- Input data
------------------------

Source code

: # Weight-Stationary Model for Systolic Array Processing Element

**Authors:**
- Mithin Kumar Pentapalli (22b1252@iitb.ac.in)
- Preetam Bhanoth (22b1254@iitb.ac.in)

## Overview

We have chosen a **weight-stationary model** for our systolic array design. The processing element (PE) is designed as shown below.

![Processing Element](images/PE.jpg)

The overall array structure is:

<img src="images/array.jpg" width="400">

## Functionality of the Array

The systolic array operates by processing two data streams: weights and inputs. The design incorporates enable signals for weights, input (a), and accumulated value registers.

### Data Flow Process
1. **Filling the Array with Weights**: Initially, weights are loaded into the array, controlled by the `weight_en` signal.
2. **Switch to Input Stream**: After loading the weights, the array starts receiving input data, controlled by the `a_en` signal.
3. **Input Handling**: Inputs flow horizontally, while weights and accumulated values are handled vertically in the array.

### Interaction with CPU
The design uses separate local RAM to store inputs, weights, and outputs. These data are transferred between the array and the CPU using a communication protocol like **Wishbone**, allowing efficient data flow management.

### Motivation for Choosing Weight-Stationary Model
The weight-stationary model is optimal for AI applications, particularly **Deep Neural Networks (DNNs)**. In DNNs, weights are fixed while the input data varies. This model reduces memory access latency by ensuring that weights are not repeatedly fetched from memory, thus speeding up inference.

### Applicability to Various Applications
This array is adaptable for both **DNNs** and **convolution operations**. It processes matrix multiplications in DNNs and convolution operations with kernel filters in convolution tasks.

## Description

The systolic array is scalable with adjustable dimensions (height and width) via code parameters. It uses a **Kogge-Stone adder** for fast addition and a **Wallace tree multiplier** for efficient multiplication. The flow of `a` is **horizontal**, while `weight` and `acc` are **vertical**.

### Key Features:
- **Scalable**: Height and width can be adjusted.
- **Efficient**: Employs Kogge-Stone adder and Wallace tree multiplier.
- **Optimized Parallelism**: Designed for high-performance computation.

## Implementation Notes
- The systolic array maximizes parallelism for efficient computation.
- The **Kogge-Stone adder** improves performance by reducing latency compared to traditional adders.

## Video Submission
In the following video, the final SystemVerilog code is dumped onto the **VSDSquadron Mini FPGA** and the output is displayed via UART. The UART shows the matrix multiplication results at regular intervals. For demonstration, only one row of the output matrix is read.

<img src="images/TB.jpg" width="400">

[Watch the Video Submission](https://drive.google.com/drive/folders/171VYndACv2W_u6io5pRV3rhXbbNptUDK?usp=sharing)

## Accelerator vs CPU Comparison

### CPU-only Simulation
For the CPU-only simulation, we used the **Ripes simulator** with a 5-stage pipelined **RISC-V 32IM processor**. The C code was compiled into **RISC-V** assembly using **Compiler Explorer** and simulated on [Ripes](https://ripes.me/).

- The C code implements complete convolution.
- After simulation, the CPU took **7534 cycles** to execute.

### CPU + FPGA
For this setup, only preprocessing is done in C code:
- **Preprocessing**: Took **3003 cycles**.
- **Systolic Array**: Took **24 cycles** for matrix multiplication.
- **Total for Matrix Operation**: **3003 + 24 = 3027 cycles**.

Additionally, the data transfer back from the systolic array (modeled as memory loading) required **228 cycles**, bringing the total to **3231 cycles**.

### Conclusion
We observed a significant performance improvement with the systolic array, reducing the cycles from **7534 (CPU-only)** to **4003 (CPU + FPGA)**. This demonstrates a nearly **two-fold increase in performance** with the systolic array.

------------------------

- What this task involves
This task calls for each line of the material that contains "computation".

- Answer section
- **Optimized Parallelism**: Designed for high-performance computation.
- The systolic array maximizes parallelism for efficient computation.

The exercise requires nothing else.